Data are given as mean ± SD or n (%). Abbreviations: BUN, blood urea nitrogen; Cr, creatinine; eGFR, estimated glomerular filtration; HbA1c, hemoglobin A1c; HDL-C, high-density lipoprotein cholesterol; LDL-C, low-density lipoprotein cholesterol; NGSP, National Glycohemoglobin Standardization Program; TC, total cholesterol.

Table 4
Serial changes in plasma aldosterone concentration and plasma BNP concentration
Baseline1 month3 monthsP-value
Plasma aldosterone concentration (pg/ml) 75 ± 41 120 ± 57* 120 ± 58* <0.001 
Plasma BNP concentration (pg/ml) 682 ± 561 185 ± 156* 143 ± 139* <0.001 
Baseline1 month3 monthsP-value
Plasma aldosterone concentration (pg/ml) 75 ± 41 120 ± 57* 120 ± 58* <0.001 
Plasma BNP concentration (pg/ml) 682 ± 561 185 ± 156* 143 ± 139* <0.001 

Data are given as mean ± SD or n (%).

*

<0.001 (vs. baseline).

Serial changes in the New York Heart Association (NYHA) classification are shown in Figure 4.

Serial changes in the NYHA classification

Figure 4
Serial changes in the NYHA classification
Figure 4
Serial changes in the NYHA classification

Discussion

In the present study, all cases of decompensated heart failure with reduced EF were treated with OT following the appropriate guidelines [15], and they were all compensated along with a statistically significant decrease in the plasma BNP concentration.

We previously reported that acute decompensated heart failure patients had a statistically significantly higher serum ACE2 concentration and a statistically significantly lower serum Ang-(1-7) concentration when compared with the concentrations in healthy volunteers [13]. At 1 month after OT, there was no significant difference in the serum ACE2 concentration between heart failure patients and the healthy individuals. At 3 months after OT, the statistically significant difference in the serum Ang-(1-7) concentration between heart failure patients and the healthy individuals disappeared.

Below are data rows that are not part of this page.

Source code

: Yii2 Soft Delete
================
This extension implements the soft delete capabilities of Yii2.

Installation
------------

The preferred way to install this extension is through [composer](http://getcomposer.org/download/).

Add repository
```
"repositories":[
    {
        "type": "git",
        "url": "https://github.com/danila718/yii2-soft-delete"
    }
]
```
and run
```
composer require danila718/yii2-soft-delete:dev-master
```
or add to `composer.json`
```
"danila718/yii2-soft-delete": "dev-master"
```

Although the present study did not elucidate the mechanisms of the changes in ACE2 and Ang-(1-7) concentrations, it showed that the serum ACE2 concentration declined and the Ang-(1-7) concentration increased by OT in compensated heart failure cases, and as a result, both concentrations were equivalent to the healthy individuals. To our knowledge, this is the first study to report such findings.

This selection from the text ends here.